(Beginning of Entries supplied)

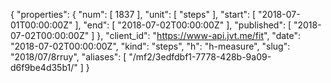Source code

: {
  "properties": {
    "num": [
      1837
    ],
    "unit": [
      "steps"
    ],
    "start": [
      "2018-07-01T00:00:00Z"
    ],
    "end": [
      "2018-07-02T00:00:00Z"
    ],
    "published": [
      "2018-07-02T00:00:00Z"
    ]
  },
  "client_id": "https://www-api.jvt.me/fit",
  "date": "2018-07-02T00:00:00Z",
  "kind": "steps",
  "h": "h-measure",
  "slug": "2018/07/8rruy",
  "aliases": [
    "/mf2/3edfdbf1-7778-428b-9a09-d6f9be4d35b1/"
  ]
}
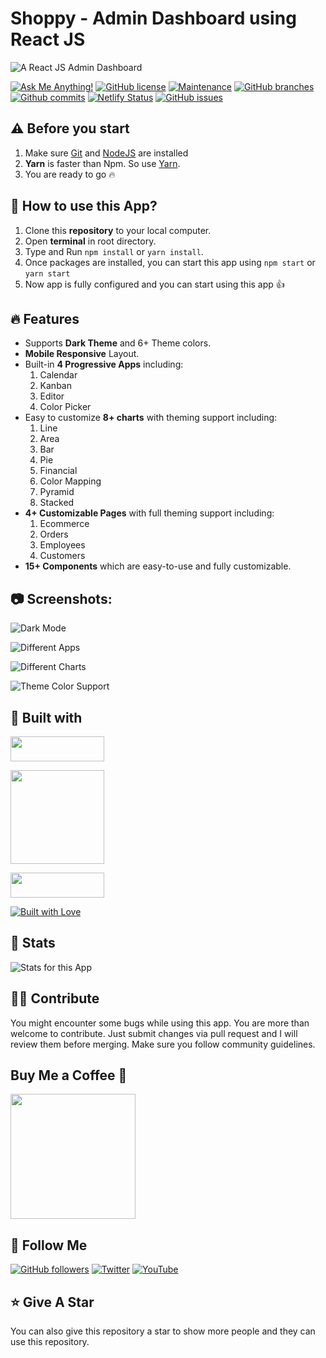 # Shoppy - Admin Dashboard using React JS

![A React JS Admin Dashboard](https://user-images.githubusercontent.com/71302066/176727220-9b5f7361-65df-480b-8f85-758954bddfd5.png "A React JS Admin Dashboard")

[![Ask Me Anything!](https://img.shields.io/badge/Ask%20me-anything-1abc9c.svg)](https://github.com/Technical-Shubham-tech "Ask Me Anything!")
[![GitHub license](https://img.shields.io/github/license/Technical-Shubham-tech/admin-dashboard)](https://github.com/Technical-Shubham-tech/admin-dashboard/blob/main/LICENSE.md "GitHub license")
[![Maintenance](https://img.shields.io/badge/Maintained%3F-yes-green.svg)](https://github.com/Technical-Shubham-tech/admin-dashboard/commits/main "Maintenance")
[![GitHub branches](https://badgen.net/github/branches/Technical-Shubham-tech/admin-dashboard/)](https://github.com/Technical-Shubham-tech/admin-dashboard/branches "GitHub branches")
[![Github commits](https://badgen.net/github/commits/Technical-Shubham-tech/admin-dashboard/main)](https://github.com/Technical-Shubham-tech/admin-dashboard/commits "Github commits")
[![Netlify Status](https://api.netlify.com/api/v1/badges/6aeb1ab3-871d-48c0-bc09-2e1fcaef0c2b/deploy-status)](https://shoppy-dashboard-react.netlify.app/ "Netlify Status")
[![GitHub issues](https://img.shields.io/github/issues/Technical-Shubham-tech/admin-dashboard)](https://github.com/Technical-Shubham-tech/admin-dashboard/issues "GitHub issues")

## ⚠️ Before you start

1. Make sure [Git](https://git-scm.com) and [NodeJS](https://nodejs.org) are installed
2. **Yarn** is faster than Npm. So use [Yarn](https://classic.yarnpkg.com/lang/en/docs/install/).
3. You are ready to go :fire:

## 📌 How to use this App?

1. Clone this **repository** to your local computer.
2. Open **terminal** in root directory.
3. Type and Run `npm install` or `yarn install`.
4. Once packages are installed, you can start this app using `npm start` or `yarn start`
5. Now app is fully configured and you can start using this app :+1:

## :fire: Features

- Supports **Dark Theme** and 6+ Theme colors.
- **Mobile Responsive** Layout.
- Built-in **4 Progressive Apps** including:
  1. Calendar
  2. Kanban
  3. Editor
  4. Color Picker
- Easy to customize **8+ charts** with theming support including:
  1. Line
  2. Area
  3. Bar
  4. Pie
  5. Financial
  6. Color Mapping
  7. Pyramid
  8. Stacked
- **4+ Customizable Pages** with full theming support including:
  1. Ecommerce
  2. Orders
  3. Employees
  4. Customers
- **15+ Components** which are easy-to-use and fully customizable.

## :camera: Screenshots:

![Dark Mode](https://user-images.githubusercontent.com/71302066/176737134-626ab7b9-dd4b-4af2-a6ac-343123d6c5c1.png "Dark Mode")

![Different Apps](https://user-images.githubusercontent.com/71302066/176737379-5884f2d3-7a62-4514-a2b9-caa530c048f4.png "Different Apps")

![Different Charts](https://user-images.githubusercontent.com/71302066/176737545-6d7307ba-91c4-4408-91e1-e9604af4f385.png "Different Charts")

![Theme Color Support](https://user-images.githubusercontent.com/71302066/176737750-281c85a5-389e-424f-9f43-a711b7e93b78.png "Theme Color Support")

## 📃 Built with

[<img src="https://img.shields.io/badge/JavaScript-323330?style=for-the-badge&logo=javascript&logoColor=F7DF1E" width="150" height="40" />](https://www.javascript.com/ "JavaScript")

[<img src="https://img.shields.io/badge/React-20232A?style=for-the-badge&logo=react&logoColor=61DAFB" width="150" />](https://reactjs.org/ "React JS")

[<img src="https://img.shields.io/badge/Tailwind_CSS-38B2AC?style=for-the-badge&logo=tailwind-css&logoColor=white" width="150" height="40" />](https://tailwindcss.com/ "Tailwind CSS")

[<img src="http://ForTheBadge.com/images/badges/built-with-love.svg" alt="Built with Love">](https://github.com/Technical-Shubham-tech "Built with Love")

## 🔧 Stats

![Stats for this App](https://user-images.githubusercontent.com/71302066/175766396-a33b67dc-57d3-4fe6-8b5a-4072066b70d5.svg "Stats for this App")

## 🙌🏼 Contribute

You might encounter some bugs while using this app. You are more than welcome to contribute. Just submit changes via pull request and I will review them before merging. Make sure you follow community guidelines.

## Buy Me a Coffee 🍺

[<img src="https://img.shields.io/badge/Buy_Me_A_Coffee-FFDD00?style=for-the-badge&logo=buy-me-a-coffee&logoColor=black" width="200" />](https://www.buymeacoffee.com/sanidhy "Buy me a Coffee")

## 🚀 Follow Me

[![GitHub followers](https://img.shields.io/github/followers/Technical-Shubham-tech?style=social&label=Follow&maxAge=2592000)](https://github.com/Technical-Shubham-tech)
[![Twitter](https://img.shields.io/twitter/url?style=social&url=https%3A%2F%2Ftwitter.com%2FTechnicalShubam)](https://twitter.com/intent/tweet?text=Wow:&url=https%3A%2F%2Fgithub.com%2FTechnical-Shubham-tech%2Fmedical-chat-app)
[![YouTube](https://img.shields.io/badge/YouTube-FF0000?style=for-the-badge&logo=youtube&logoColor=white)](https://www.youtube.com/channel/UCNAz_hUVBG2ZUN8TVm0bmYw)

## ⭐ Give A Star

You can also give this repository a star to show more people and they can use this repository.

(End of Entries supplied)

• **Exercise requirements**:
Copy all lines from the entries that contain the word "Stats".

• **Output for this exercise**:
## 🔧 Stats
![Stats for this App](https://user-images.githubusercontent.com/71302066/175766396-a33b67dc-57d3-4fe6-8b5a-4072066b70d5.svg "Stats for this App")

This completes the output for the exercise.